══ Excerpted data ══

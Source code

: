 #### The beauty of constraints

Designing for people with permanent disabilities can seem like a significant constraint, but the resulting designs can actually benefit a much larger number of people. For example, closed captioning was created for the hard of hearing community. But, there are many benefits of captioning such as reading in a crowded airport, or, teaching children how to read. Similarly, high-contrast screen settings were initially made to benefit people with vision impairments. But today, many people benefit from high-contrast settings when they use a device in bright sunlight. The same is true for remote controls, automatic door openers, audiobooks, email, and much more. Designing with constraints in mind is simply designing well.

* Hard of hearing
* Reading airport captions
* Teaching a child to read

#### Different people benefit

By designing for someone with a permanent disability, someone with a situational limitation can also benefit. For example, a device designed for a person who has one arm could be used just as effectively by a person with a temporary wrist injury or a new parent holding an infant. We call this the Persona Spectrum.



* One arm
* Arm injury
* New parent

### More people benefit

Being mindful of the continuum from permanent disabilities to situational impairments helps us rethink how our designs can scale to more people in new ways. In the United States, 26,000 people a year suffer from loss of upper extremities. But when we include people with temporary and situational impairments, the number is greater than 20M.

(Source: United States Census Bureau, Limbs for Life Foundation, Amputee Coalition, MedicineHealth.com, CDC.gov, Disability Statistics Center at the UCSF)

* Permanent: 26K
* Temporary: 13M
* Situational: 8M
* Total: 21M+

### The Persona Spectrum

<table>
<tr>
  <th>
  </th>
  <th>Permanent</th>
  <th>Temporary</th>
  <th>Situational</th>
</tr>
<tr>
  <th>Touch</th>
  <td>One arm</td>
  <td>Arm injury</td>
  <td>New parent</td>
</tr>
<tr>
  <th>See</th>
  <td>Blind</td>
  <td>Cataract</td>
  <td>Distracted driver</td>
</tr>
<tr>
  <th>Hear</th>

═══

What this exercise asks for is the data above, retyped exactly.

— Task answer —
Source code

: #### The beauty of constraints

Designing for people with permanent disabilities can seem like a significant constraint, but the resulting designs can actually benefit a much larger number of people. For example, closed captioning was created for the hard of hearing community. But, there are many benefits of captioning such as reading in a crowded airport, or, teaching children how to read. Similarly, high-contrast screen settings were initially made to benefit people with vision impairments. But today, many people benefit from high-contrast settings when they use a device in bright sunlight. The same is true for remote controls, automatic door openers, audiobooks, email, and much more. Designing with constraints in mind is simply designing well.

* Hard of hearing
* Reading airport captions
* Teaching a child to read

#### Different people benefit

By designing for someone with a permanent disability, someone with a situational limitation can also benefit. For example, a device designed for a person who has one arm could be used just as effectively by a person with a temporary wrist injury or a new parent holding an infant. We call this the Persona Spectrum.



* One arm
* Arm injury
* New parent

### More people benefit

Being mindful of the continuum from permanent disabilities to situational impairments helps us rethink how our designs can scale to more people in new ways. In the United States, 26,000 people a year suffer from loss of upper extremities. But when we include people with temporary and situational impairments, the number is greater than 20M.

(Source: United States Census Bureau, Limbs for Life Foundation, Amputee Coalition, MedicineHealth.com, CDC.gov, Disability Statistics Center at the UCSF)

* Permanent: 26K
* Temporary: 13M
* Situational: 8M
* Total: 21M+

### The Persona Spectrum

<table>
<tr>
  <th>
  </th>
  <th>Permanent</th>
  <th>Temporary</th>
  <th>Situational</th>
</tr>
<tr>
  <th>Touch</th>
  <td>One arm</td>
  <td>Arm injury</td>
  <td>New parent</td>
</tr>
<tr>
  <th>See</th>
  <td>Blind</td>
  <td>Cataract</td>
  <td>Distracted driver</td>
</tr>
<tr>
  <th>Hear</th>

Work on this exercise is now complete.